The Giaconda Smile is the best-known piece in Mortal Coils. Huxley later turned it into a play, and he wrote the screenplay (its ending adjusted to meet censorship requirements) of the now-forgotten 1948 film adaptation A Woman’s Vengeance, which had Charles Boyer in the lead. The story is often anthologised. As a representative of Huxley’s work it is almost as well-known as Brave New World.
If you don’t know The Giaconda Smile, I won’t spoil the plot, but it involves a thwarted love affair among the country gentry, a murder, and a male writer’s idea of the inscrutability of women. One moral is that a man cannot tell what a woman is thinking by the smile on her face – the Mona Lisa smile of the title. As Shakespeare put it, “there’s no art to find the mind’s construction in the face.” Throughout, the tone is sardonic, verging on the cynical, with a view of human nature that assumes self-interest as the most powerful motive.

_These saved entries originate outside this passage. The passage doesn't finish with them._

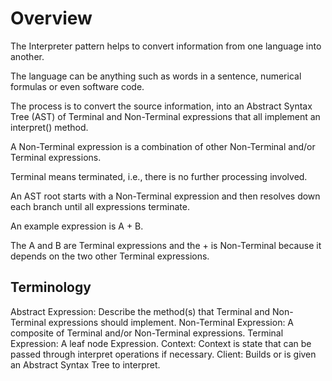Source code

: # Overview

The Interpreter pattern helps to convert information from one language into another.

The language can be anything such as words in a sentence, numerical formulas or even software code.

The process is to convert the source information, into an Abstract Syntax Tree (AST) of Terminal and Non-Terminal expressions that all implement an interpret() method.

A Non-Terminal expression is a combination of other Non-Terminal and/or Terminal expressions.

Terminal means terminated, i.e., there is no further processing involved.

An AST root starts with a Non-Terminal expression and then resolves down each branch until all expressions terminate.

An example expression is A + B.

The A and B are Terminal expressions and the + is Non-Terminal because it depends on the two other Terminal expressions.

## Terminology

Abstract Expression: Describe the method(s) that Terminal and Non-Terminal expressions should implement.
Non-Terminal Expression: A composite of Terminal and/or Non-Terminal expressions.
Terminal Expression: A leaf node Expression.
Context: Context is state that can be passed through interpret operations if necessary.
Client: Builds or is given an Abstract Syntax Tree to interpret.
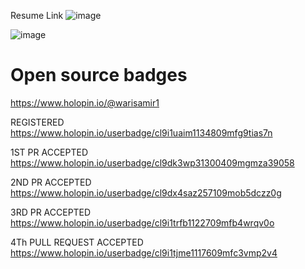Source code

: Resume Link 
![image](https://user-images.githubusercontent.com/77074869/229276635-5521ff95-5589-49f6-82aa-6b5253e2b400.png)

![image](https://user-images.githubusercontent.com/77074869/227695666-04e804db-e1bc-429d-9fc6-7e8f60b42945.png)


# Open source badges
https://www.holopin.io/@warisamir1

REGISTERED
https://www.holopin.io/userbadge/cl9i1uaim1134809mfg9tias7n

1ST PR ACCEPTED
https://www.holopin.io/userbadge/cl9dk3wp31300409mgmza39058

2ND PR ACCEPTED
https://www.holopin.io/userbadge/cl9dx4saz257109mob5dczz0g

3RD PR ACCEPTED
https://www.holopin.io/userbadge/cl9i1trfb1122709mfb4wrqv0o

4Th PULL REQUEST ACCEPTED
https://www.holopin.io/userbadge/cl9i1tjme1117609mfc3vmp2v4
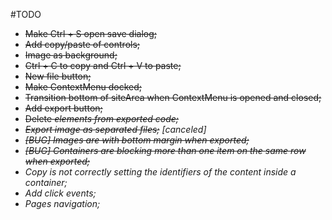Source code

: #TODO
- ~~Make Ctrl + S open save dialog;~~
- ~~Add copy/paste of controls;~~
- ~~Image as background;~~
- ~~Ctrl + C to copy and Ctrl + V to paste;~~
- ~~New file button;~~
- ~~Make ContextMenu docked;~~
- ~~Transition bottom of siteArea when ContextMenu is opened and closed;~~
- ~~Add export button;~~
- ~~Delete <i> elements from exported code;~~
- ~~Export image as separated files;~~ [canceled]
- ~~[BUG] Images are with bottom margin when exported;~~
- ~~[BUG] Containers are blocking more than one item on the same row when exported;~~
- Copy is not correctly setting the identifiers of the content inside a container;
- Add click events;
- Pages navigation;
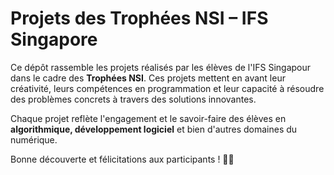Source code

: # Projets des Trophées NSI – IFS Singapore

Ce dépôt rassemble les projets réalisés par les élèves de l'IFS Singapour dans le cadre des **Trophées NSI**. Ces projets mettent en avant leur créativité, leurs compétences en programmation et leur capacité à résoudre des problèmes concrets à travers des solutions innovantes.  

Chaque projet reflète l'engagement et le savoir-faire des élèves en **algorithmique, développement logiciel** et bien d'autres domaines du numérique.  

Bonne découverte et félicitations aux participants ! 🚀🎉  

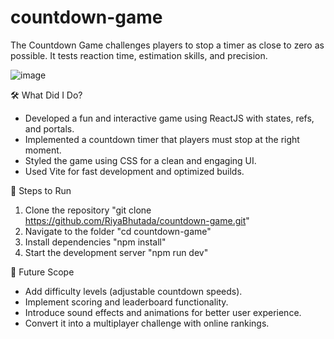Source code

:# countdown-game

The Countdown Game challenges players to stop a timer as close to zero as possible. It tests reaction time, estimation skills, and precision.

![image](https://github.com/user-attachments/assets/7533a911-fe40-4185-9d1b-8d468e09fb4e)


🛠 What Did I Do?
- Developed a fun and interactive game using ReactJS with states, refs, and portals.
- Implemented a countdown timer that players must stop at the right moment.
- Styled the game using CSS for a clean and engaging UI.
- Used Vite for fast development and optimized builds.


🚀 Steps to Run
1) Clone the repository "git clone https://github.com/RiyaBhutada/countdown-game.git"
2) Navigate to the folder "cd countdown-game"
3) Install dependencies "npm install"
4) Start the development server "npm run dev"


🔮 Future Scope
- Add difficulty levels (adjustable countdown speeds).
- Implement scoring and leaderboard functionality.
- Introduce sound effects and animations for better user experience.
- Convert it into a multiplayer challenge with online rankings.
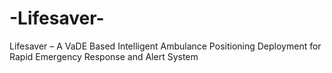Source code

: # -Lifesaver-
 Lifesaver – A VaDE Based Intelligent Ambulance Positioning Deployment for Rapid Emergency Response and Alert System 
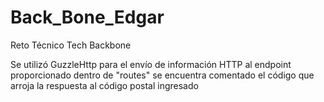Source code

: # Back_Bone_Edgar
Reto Técnico Tech Backbone

Se utilizó GuzzleHttp para el envío de información HTTP al endpoint proporcionado 
dentro de "routes" se encuentra comentado el código que arroja la respuesta al código postal ingresado
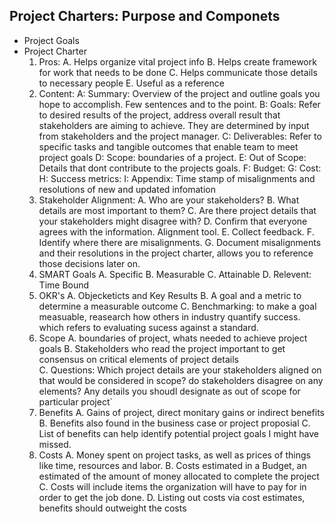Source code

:## Project Charters: Purpose and Componets

- Project Goals
- Project Charter
	1. Pros:
		A. Helps organize vital project info
		B. Helps create framework for work that needs to be done
		C. Helps communicate those details to necessary people
		E. Useful as a reference
	2. Content:
		A: Summary: Overview of the project and outline goals you hope to accomplish. Few sentences and to the point.
		B: Goals: Refer to desired results of the project, address overall result that stakeholders are aiming to achieve. They are determined by input from stakeholders and the project manager. 
		C: Deliverables: Refer to specific tasks and tangible outcomes that enable team to meet project goals
		D: Scope: boundaries of a project.
		E: Out of Scope: Details that dont contribute to the projects goals.
		F: Budget:
		G: Cost: 
		H: Success metrics:
		I: Appendix: Time stamp of misalignments and resolutions of new and updated infomation
	4. Stakeholder Alignment:
		A. Who are your stakeholders?
		B. What details are most important to them?
		C. Are there project details that your stakeholders might disagree with?
		D. Confirm that everyone agrees with the information. Alignment tool. 
		E. Collect feedback.
		F. Identify where there are misalignments. 
		G. Document misalignments and their resolutions in the project charter, allows you to reference those decisions later on. 
    5. SMART Goals
        A. Specific 
        B. Measurable
        C. Attainable
        D. Relevent: Time Bound
    7. OKR's
        A. Objecketicts and Key Results
        B. A goal and a metric to determine a measurable outcome
        C. Benchmarking: to make a goal measuable, reasearch how others in industry quantify success. which refers to evaluating sucess against a standard.
    9. Scope
        A. boundaries of project, whats needed to achieve project goals
        B. Stakeholders who read the project important to get consensus on critical elements of project details  
        C. Questions: Which project details are your stakeholders aligned on that would be considered in scope? do stakeholders disagree on any elements? Any details you shoudl designate as out of scope for particular project`
    10. Benefits
        A. Gains of project, direct monitary gains or indirect benefits
        B. Benefits also found in the business case or project proposial
        C. List of benefits can help identify potential project goals I might have missed.
    11. Costs
        A. Money spent on project tasks, as well as prices of things like time, resources and labor. 
        B. Costs estimated in a Budget, an estimated of the amount of money allocated to complete the project
        C. Costs will include items the organization will have to pay for in order to get the job done. 
        D. Listing out costs via cost estimates, benefits should outweight the costs




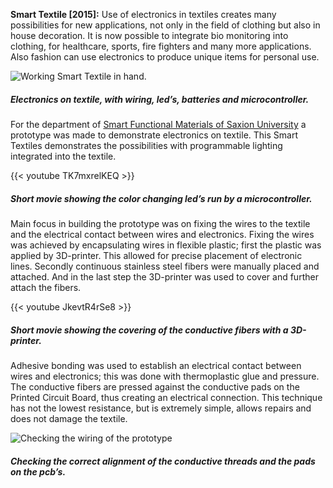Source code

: **Smart Textile [2015]:** Use of electronics in textiles creates many possibilities for new applications, not only in the field of clothing but also in house decoration. It is now possible to integrate bio monitoring into clothing, for healthcare, sports, fire fighters and many more applications. Also fashion can use electronics to produce unique items for personal use.

![Working Smart Textile in hand.](img/work/smart/Smart_in_hand_color.jpg)
##### Electronics on textile, with wiring, led’s, batteries and microcontroller.

For the department of [Smart Functional Materials of Saxion University](https://www.saxion.nl/designentechnologie/site/over/lectoraten/smart/smartfunctionalmaterials_english/ "Smart Functional Materials website.") a prototype was made to demonstrate electronics on textile. This Smart Textiles demonstrates the possibilities with programmable lighting integrated into the textile. 

{{< youtube TK7mxrelKEQ >}}
##### Short movie showing the color changing led’s run by a microcontroller.

Main focus in building the prototype was on fixing the wires to the textile and the electrical contact between wires and electronics. Fixing the wires was achieved by encapsulating wires in flexible plastic; first the plastic was applied by 3D-printer. This allowed for precise placement of electronic lines. Secondly continuous stainless steel fibers were manually placed and attached. And in the last step the 3D-printer was used to cover and further attach the fibers.

{{< youtube JkevtR4rSe8 >}}
##### Short movie showing the covering of the conductive fibers with a 3D-printer.

Adhesive bonding was used to establish an electrical contact between wires and electronics; this was done with thermoplastic glue and pressure. The conductive fibers are pressed against the conductive pads on the Printed Circuit Board, thus creating an electrical connection. This technique has not the lowest resistance, but is extremely simple, allows repairs and does not damage the textile. 

![Checking the wiring of the prototype](img/work/smart/Smart_checking_wires.jpg)
##### Checking the correct alignment of the conductive threads and the pads on the pcb’s.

After ninety years it still reads well (Huxley’s lucid prose!), though I think the edge may have been taken off it by the fact that its tone has so often been imitated, in films and TV shows as much as short stories. Perhaps cynicism of the possessing classes and nastiness in the horsey set no longer surprise us.
The story that really appeals to me in this collection is The Tillotson Banquet, a bright work of wit and real social satire. A young art critic finds out for a wealthy aristocratic patron that an ancient and forgotten pre-Raphaelite painter, long since thought dead, is still alive in wretched circumstances. A benefit banquet is arranged for him. But time has reduced the old man, a genuine artist, to caricature. He repeats over and over again the same few phrases that were the epitome of High Culture in his heyday fifty years previously. The rambling speech he gives at his benefit banquet causes his young admirers to slip away, one by one. They are embarrassed as much by the realization that all taste is transitory, even their own, as by the old man’s near senility.
As you can see, this is an “ideas” piece. In this case I don’t mind giving the plot away, as the force of the story depends on its observation of the art scene, of cultural snobberies, of the self-consciousness (and over-intellectualisation) of art critics and especially of the fact that fashion is a slippery beast and is no grounding for a real aesthetic. It’s also one of those rare cases where Huxley gets in some self-criticism. The story’s enthusiastic young art critic is clearly an unflattering self-portrait.
I repeat, The Tillotson Banquet still appeals to me more than the more-feted Giaconda Smile. Despite its time-and-place-specific setting, it has worn well and still has relevance. But the only way you will find whether you agree with me is by getting copy of Mortal Coils and comparing the two stories for yourself.
Unless you are a Huxley completist, you can forget the other stuff in the volume.